Funny Old World
The latest edition of Private Eye contains a tragic story about the crazy compensation culture which is rife in America - and perhaps in other countries as well.
FUNNY OLD WORLD
COMPILED BY VICTOR LEWIS-SMITH
"This is a tragically bizarre case," ruled the State Appeals Court in Chicago, "and case law involving flying bodies is sparse. Nevertheless the facts are clear."
"In 2008 , eighteen-year-old Hiroyuki Joho was hurrying in puring rain across the tracks, with an umbrella over his head, to catch an inbound train at Edgebrook. Metra station Chicago, when he was struck by a southbound Amtrak train travelling at 70mph."
"A large portion of his body was thrown onto the southbound station platform, where it struck Gayane Zokhrabov, then aged 58, who was waiting to catch the 8.17 to work. She was knocked to the ground by Joho's corpse, her leg and wrist were broken, and she sued Joho's estate for allowing his body to injure her."

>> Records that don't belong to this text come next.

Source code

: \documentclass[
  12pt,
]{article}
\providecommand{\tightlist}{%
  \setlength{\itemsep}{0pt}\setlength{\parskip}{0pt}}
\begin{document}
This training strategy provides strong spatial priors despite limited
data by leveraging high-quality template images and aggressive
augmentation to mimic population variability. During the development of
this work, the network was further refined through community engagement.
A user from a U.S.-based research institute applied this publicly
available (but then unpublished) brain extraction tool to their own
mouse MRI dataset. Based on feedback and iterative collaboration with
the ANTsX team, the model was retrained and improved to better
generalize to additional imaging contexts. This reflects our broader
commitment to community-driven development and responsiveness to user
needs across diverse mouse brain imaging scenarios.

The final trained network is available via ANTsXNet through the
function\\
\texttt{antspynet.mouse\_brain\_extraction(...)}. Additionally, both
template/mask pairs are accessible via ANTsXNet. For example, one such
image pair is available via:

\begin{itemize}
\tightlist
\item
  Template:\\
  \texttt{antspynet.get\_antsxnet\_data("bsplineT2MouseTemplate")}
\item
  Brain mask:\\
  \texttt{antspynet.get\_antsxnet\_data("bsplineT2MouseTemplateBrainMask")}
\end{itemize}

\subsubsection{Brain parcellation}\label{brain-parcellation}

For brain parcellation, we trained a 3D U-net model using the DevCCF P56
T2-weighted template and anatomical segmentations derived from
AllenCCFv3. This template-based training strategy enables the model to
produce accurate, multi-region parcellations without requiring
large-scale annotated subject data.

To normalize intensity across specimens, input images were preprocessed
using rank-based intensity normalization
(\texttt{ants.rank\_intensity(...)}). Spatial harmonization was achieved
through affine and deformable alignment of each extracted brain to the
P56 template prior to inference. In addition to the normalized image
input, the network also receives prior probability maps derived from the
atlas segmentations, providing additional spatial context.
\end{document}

"After the appeals court ruled in favour of Ms Zokhrabov, her lawyer Leslie Rosen told reporters that 'while the circumstances of this case are gory and creepy, it should be treated like a regular negligence case. If you do something as stuipd as this guy did, you have to be responsible for it, even if you're dead'."
"Meanwhile, Joho's mother, Jeung-Hee Park, has filed her own lawsuit against Metra and the Canadian Pacific railway, alleging that "both were negligent, because Joho had no warning that what he thought was a slow moving Metra train was actually an express train." (Chicago Tribune, 29/12/11. Spotter Alice Furse).